The Azure Data Factory
In Azure, we are going to create a Data Factory that populates some Customers based on a CSV input file. In my last post, I used AzCopy to upload the file to Azure Blob Storage. The Data Factory we are creating will load that file into a table in Azure Database. The completed Data Factory will appear as follows:
In the diagram above, we are going to create 1) a Service and Dataset that will represent the flat file that we have uploaded to SQL Blob Storage, 3) a Service and Dataset that will represent the table that is going to accept the data in Azure SQL Database and 2) a Pipeline that will move the data from the flat file in Blob Storage to the Azure SQL Table.
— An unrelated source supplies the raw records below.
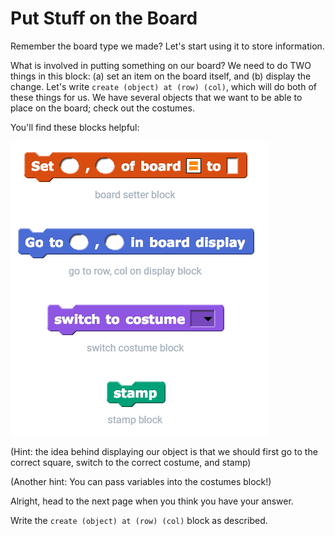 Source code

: # Put Stuff on the Board

Remember the board type we made? Let's start using it to store information.

What is involved in putting something on our board? We need to do TWO things in this block: \(a\) set an item on the board itself, and \(b\) display the change. Let's write `create (object) at (row) (col)`, which will do both of these things for us. We have several objects that we want to be able to place on the board; check out the costumes.

You'll find these blocks helpful:

![](../.gitbook/assets/image%20%28194%29.png)

\(Hint: the idea behind displaying our object is that we should first go to the correct square, switch to the correct costume, and stamp\)

\(Another hint: You can pass variables into the costumes block!\)

Alright, head to the next page when you think you have your answer.

Write the `create (object) at (row) (col)` block as described.

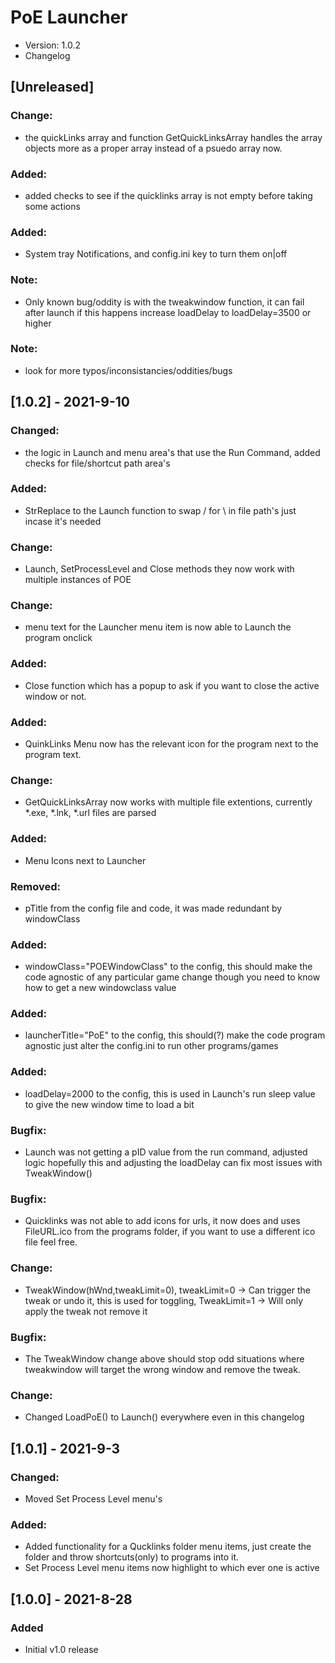 # PoE Launcher
*   Version: 1.0.2
*    Changelog

## [Unreleased]
### Change:
- the quickLinks array and function GetQuickLinksArray handles the array objects more as a proper array instead of a psuedo array now.
### Added:
- added checks to see if the quicklinks array is not empty before taking some actions
### Added:
- System tray Notifications, and config.ini key to turn them on|off
### Note:
- Only known bug/oddity is with the tweakwindow function, it can fail after launch if this happens increase loadDelay to loadDelay=3500 or higher
### Note:
- look for more typos/inconsistancies/oddities/bugs

## [1.0.2] - 2021-9-10
### Changed: 
- the logic in Launch and menu area's that use the Run Command, added checks for file/shortcut path area's
### Added: 
- StrReplace to the Launch function to swap / for \ in file path's just incase it's needed
### Change:
- Launch, SetProcessLevel and Close methods they now work with multiple instances of POE
### Change:
- menu text for the Launcher menu item is now able to Launch the program onclick
### Added: 
- Close function which has a popup to ask if you want to close the active window or not.
### Added: 
- QuinkLinks Menu now has the relevant icon for the program next to the program text.
### Change: 
- GetQuickLinksArray now works with multiple file extentions, currently *.exe, *.lnk, *.url files are parsed
### Added: 
- Menu Icons next to Launcher
### Removed: 
- pTitle from the config file and code, it was made redundant by windowClass
### Added: 
- windowClass="POEWindowClass" to the config, this should make the code agnostic of any particular game change though you need to know how to get a new windowclass value
### Added:
- launcherTitle="PoE" to the config, this should(?) make the code program agnostic just alter the config.ini to run other programs/games
### Added: 
-  loadDelay=2000 to the config, this is used in Launch's run sleep value to give the new window time to load a bit
### Bugfix: 
- Launch was not getting a pID value from the run command, adjusted logic hopefully this and adjusting the loadDelay can fix most issues with TweakWindow()
### Bugfix: 
- Quicklinks was not able to add icons for urls, it now does and uses FileURL.ico from the programs folder, if you want to use a different ico file feel free.
### Change: 
- TweakWindow(hWnd,tweakLimit=0), tweakLimit=0 -> Can trigger the tweak or undo it, this is used for toggling, TweakLimit=1 -> Will only apply the tweak not remove it
### Bugfix: 
- The TweakWindow change above should stop odd situations where tweakwindow will target the wrong window and remove the tweak.
### Change:
- Changed LoadPoE() to Launch() everywhere even in this changelog

## [1.0.1] - 2021-9-3
### Changed: 
- Moved Set Process Level menu's

### Added:
- Added functionality for a Qucklinks folder menu items, just create the folder and throw shortcuts(only) to programs into it.
- Set Process Level menu items now highlight to which ever one is active 

## [1.0.0] - 2021-8-28
### Added
- Initial v1.0 release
When we compare the Azure Data Factory to the SSIS Package, we can see that the Service and Dataset 1 are very similar to the Flat File Data Source (both numbered 1 above), the Service and Dataset 3 are very similar to the OLEDB DB Destination (both numbered 3) while the Pipeline is very similar to the Data Flow Path from the SSIS Package (both numbered 2). In the next section, I'll go through how to create the Service and Dataset to connect to the flat file that is stored in Azure Blob Storage.
Creating the Service and Customer Input Dataset
The first thing that needs to be done is to create an Azure Data Factory. In order to do that, we will go to the Azure Preview Portal and click All Resources->Data + Analytics->Data Factory and then fill in the necessary fields (as shown below).
Then, we will click the Data Factory tile on the Start Page and then click "Author and Deploy" in order to launch the Data Factory Editor.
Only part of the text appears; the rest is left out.